This repository provides Tensorflow and Pytorch reference implementations for PAL. PAL is an An efficient and effective line search approach for DNNs which exploits the almost parabolic shape of the loss in negative gradient direction to automatically estimate good step sizes.
If you have any questions or suggestions, please do not hesitate to contact me: maximus.mutschler(at)uni-tuebingen.de
Fig1: PAL's basic idea
PAL is based on the empirical observarion that the loss function can be approximated by a one-dimensional parabola in negative gradient/line direction.

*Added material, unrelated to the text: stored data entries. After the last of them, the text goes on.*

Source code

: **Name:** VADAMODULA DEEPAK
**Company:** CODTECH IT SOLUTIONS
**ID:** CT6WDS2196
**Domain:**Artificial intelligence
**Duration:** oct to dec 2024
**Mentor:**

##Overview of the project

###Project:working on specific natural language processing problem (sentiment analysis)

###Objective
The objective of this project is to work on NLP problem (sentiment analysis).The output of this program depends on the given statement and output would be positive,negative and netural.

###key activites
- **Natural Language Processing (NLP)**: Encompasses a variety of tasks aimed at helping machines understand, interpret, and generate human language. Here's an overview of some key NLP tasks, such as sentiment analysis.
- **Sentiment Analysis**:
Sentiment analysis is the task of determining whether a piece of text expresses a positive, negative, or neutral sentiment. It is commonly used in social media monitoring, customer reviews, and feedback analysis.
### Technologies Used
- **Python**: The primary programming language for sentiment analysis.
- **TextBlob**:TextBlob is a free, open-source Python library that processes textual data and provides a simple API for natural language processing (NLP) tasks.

To do this, one additional point has to be meashured on the line.
PAL performs a variable update step by jumping into the minimum of the approximated parabola.

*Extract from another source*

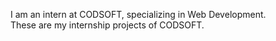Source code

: I am an intern at CODSOFT, specializing in Web Development.
<br>
These are my internship projects of CODSOFT.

PAL surpasses SLS, ALIG, SGD-HD and COCOB and competes against ADAM, SLS, SGD and RMSProp on ResNet-32, MobilenetV2, DenseNet-40 and EfficientNet architectures trained on CIFAR-10 and CIFAR-100.

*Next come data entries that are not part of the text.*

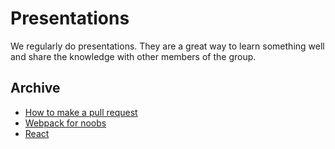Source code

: # Presentations

We regularly do presentations.  They are a great way to learn something well and share the knowledge with other members of the group.


## Archive
* [How to make a pull request](https://docs.google.com/presentation/d/12XPsgBkarJLA6I1UJd7HK1izUpQfX2Lt2gQq91z9XNQ/edit#slide=id.p)
* [Webpack for noobs](https://docs.google.com/presentation/d/1x2gpomWtiQ21oqya1mOu6HRGCMcJc77BplrH4rc0mzk/pub?start=false&loop=false&delayms=60000&slide=id.g13a70b3d78_0_108)
* [React](https://github.com/rinse0ut/react-presentation)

However, the latter are tuned by piecewise constant step sizes, whereas PAL does derive its own learning rate schedule.
PAL surpasses all those optimizers when they are trained without a schedule.
Therefore we PAL could be used in scenarios where default schedules fail.
For a detailed explanation, please refer to our paper.: https://arxiv.org/abs/1903.11991
Fig2: Exemplary performance of PAL with data augmentation
Fig3: Exemplary performance of PAL without data augmentation, however this leads to severe overfitting
For a detailed explanation, please refer to our paper.
The introduced hyperparameters lead to good training and test errors:
Usually only the measuring step size has to be adapted slightly.
Its sensitivity is not as high as the one of of the learning rate of SGD.
Abbreviation | Name | Description | Default parameter intervalls | Sensitivity compared to SGD leaning rate |
---|---|---|---|---|
μ | measuring step size | distance to the second sampled training loss value | [0.1,1] | medium |
α | update step adaptation | Multiplier to the update step | [1.0,1.2,1.7] | low |
β | direciton adaptation factor | Adapts the line direction depending on previous line directions | [0.0.4] | low |
smax | maximum step size | maximum step size on line. | [3.6] | low |
- No limitations. Can be used in the same way as any other PyTorch optimizer.
- Runs with PyTorch 1.4
- Uses tensorboardX for plotting
- Parabola approximations and loss lines can be plotted
- limitations:
- The DNN must not contain any random components such as Dropout or ShakeDrop. This is because PALS requires two loss values of the same deterministic function (= two network inferences) to determine an update step. Otherwise the function would not be continuous and a parabolic approximation is not be possible. However, if these random component implementations could be changed so that drawn random numbers can be reused for at least two inferences, PAL would also support these operations.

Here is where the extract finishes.